What is in the co-location facility?

Answer 57

two routers two on your side and two on the aws side, there are cross-connected using single-mode fibre.

Question 58

Are connections over DX encrypted?

Answer 58

No

Question 59

What is the direct connect gateway?

Answer 59

It is a global service then enables you to create a way to connect to VPGs for your VPC’s in different regions.

Question 60

If i am using direct connect gateway and I have it connected to VPG’s with two VPC’s and each VPC is in a separate region, can I talk form region 1 to region two?

Answer 60

No, the direct connected gateway is not transitive and you can not talk form VPC to VPC, in same or separate regions.

Question 61

Direct connect is good for 1g and 10g, how can I order lowers speeds?

Answer 61

You can be ordered from any APN partners supporting AWS Direct Connect.
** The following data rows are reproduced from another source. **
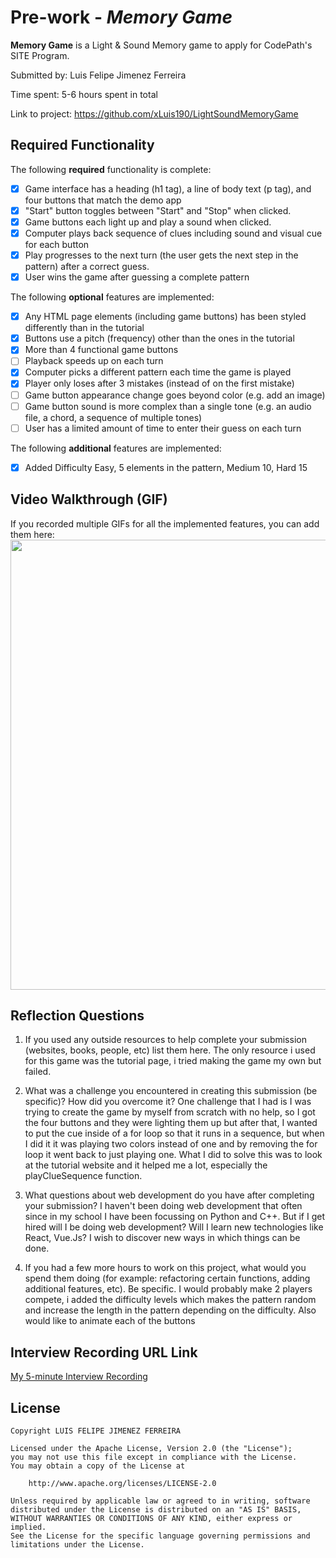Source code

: # Pre-work - *Memory Game*

**Memory Game** is a Light & Sound Memory game to apply for CodePath's SITE Program. 

Submitted by: Luis Felipe Jimenez Ferreira

Time spent: 5-6 hours spent in total

Link to project: https://github.com/xLuis190/LightSoundMemoryGame

## Required Functionality

The following **required** functionality is complete:

* [x] Game interface has a heading (h1 tag), a line of body text (p tag), and four buttons that match the demo app
* [x] "Start" button toggles between "Start" and "Stop" when clicked. 
* [x] Game buttons each light up and play a sound when clicked. 
* [x] Computer plays back sequence of clues including sound and visual cue for each button
* [x] Play progresses to the next turn (the user gets the next step in the pattern) after a correct guess. 
* [x] User wins the game after guessing a complete pattern

The following **optional** features are implemented:

* [x] Any HTML page elements (including game buttons) has been styled differently than in the tutorial
* [x] Buttons use a pitch (frequency) other than the ones in the tutorial
* [x] More than 4 functional game buttons
* [ ] Playback speeds up on each turn
* [x] Computer picks a different pattern each time the game is played
* [x] Player only loses after 3 mistakes (instead of on the first mistake)
* [ ] Game button appearance change goes beyond color (e.g. add an image)
* [ ] Game button sound is more complex than a single tone (e.g. an audio file, a chord, a sequence of multiple tones)
* [ ] User has a limited amount of time to enter their guess on each turn

The following **additional** features are implemented:

- [x] Added Difficulty Easy, 5 elements in the pattern, Medium 10, Hard 15

## Video Walkthrough (GIF)

If you recorded multiple GIFs for all the implemented features, you can add them here:
<img src="http://g.recordit.co/RhMk1KubfK.gif" width=720>

## Reflection Questions
1. If you used any outside resources to help complete your submission (websites, books, people, etc) list them here. 
The only resource i used for this game was the tutorial page, i tried making the game my own but failed.

2. What was a challenge you encountered in creating this submission (be specific)? How did you overcome it? 
One challenge that I had is I was trying to create the game by myself from scratch with no help, so I got the four buttons and they were lighting them up but after that, I wanted to put the cue inside of a for loop so that it runs in a sequence, but when I did it it was playing two colors instead of one and by removing the for loop it went back to just playing one. What I did to solve this was to look at the tutorial website and it helped me a lot, especially the playClueSequence function.

3. What questions about web development do you have after completing your submission? 
I haven't been doing web development that often since in my school I have been focussing on Python and C++. But if I get hired will I be doing web development? Will I learn new technologies like React, Vue.Js? I wish to discover new ways in which things can be done. 

4. If you had a few more hours to work on this project, what would you spend them doing (for example: refactoring certain functions, adding additional features, etc). Be specific. 
I would probably make 2 players compete, i added the difficulty levels which makes the pattern random and increase the length in the pattern depending on the difficulty. 
Also would like to animate each of the buttons 


## Interview Recording URL Link

[My 5-minute Interview Recording](https://drive.google.com/file/d/1f7Ot1crR-Nu6aVHiaIUCxlqYs-nRTag3/view?usp=sharing)


## License

    Copyright LUIS FELIPE JIMENEZ FERREIRA

    Licensed under the Apache License, Version 2.0 (the "License");
    you may not use this file except in compliance with the License.
    You may obtain a copy of the License at

        http://www.apache.org/licenses/LICENSE-2.0

    Unless required by applicable law or agreed to in writing, software
    distributed under the License is distributed on an "AS IS" BASIS,
    WITHOUT WARRANTIES OR CONDITIONS OF ANY KIND, either express or implied.
    See the License for the specific language governing permissions and
    limitations under the License.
Speeds of 50Mbps, 100Mbps, 200Mbps, 300Mbps, 400Mbps, and 500Mb

Question 62

How can i use DC to connect to multiple regions with VPC’s?

Answer 62

Here we have to consider the following options,

• Transit GW enables you to connect to multiple regions
• Direct connect GW enables you to alos connect to multiple regions but is not as flexible as transit GW.
• Directly connect with private VIF VPG enables you to only connect to a single region

Question 63

What are you charged for in Direct connect?

Answer 63

Dedicated: Port charge per hour
Hosted (3rd party): Port charge
Data in: zero (0)
Data out: you pay depending on location (about 0.02pGB)

Question 64

What is more cost-effective to transfer data out of AWS (1) internet (2) direct connect.

Answer 64

Direct has a lower cost for data out compared to the internet.

Question 65

What is prefered (1) BGP routes (2) Static routes

Answer 65

BGP

Question 66

Which is prefered (1) Static routes (2) Dynamic routes

Answer 66

(1) Static

Question 67

On the VPC side, how is DX terminated?

Answer 67

VPG

Question 68

What is a meet-me location?

Answer 68

It is the same as co-location and is where you have you routers to cross patch to AWS routers

Question 69

What is LOA and CFA?

Answer 69

Letter of authorization, it is generated by AWS and is given to the co-location to make the cross-connect.

Question 70

Where can I see DX stats like light levels?

Answer 70

In the cloudwatch console.

Question 71

What is a VIF?

Answer 71

It is a logical interface (Q VLAN TAGS) across the physical interface.

Question 72

What is a VIF?

Answer 72

It is a Q tagged logical interface to a VPC

Question 73

I need to connect from on-prem to dynamoDB using a private interface, what are by options?

Answer 73

Direct connect using a private VIF

Question 74

What is a hosted connection?

Answer 74

It is a sub 1g direct connect to AWS provided by an AWS partner.

Question 75

I need 20BiB connection to AWS, how cna I do this?

Answer 75

Use LAG at the co-location this means two 10GB cross-connects are used.

Question 76

Are Jumbo frames supported?

Answer 76

Yes 100% (9001 MTU)

Question 77

How many VIFs can I have on a physical interface?

Answer 77

50

Question 78

Can you mix public and private VIFs on the same =physical interface?

Answer 78

Yes 100%

Question 79

Can you assign VIF from one account to another?

Answer 79

Yes, the VIF is hosted in a master account and shared with another account if needed. (but Transit GW is prob a better choice today.)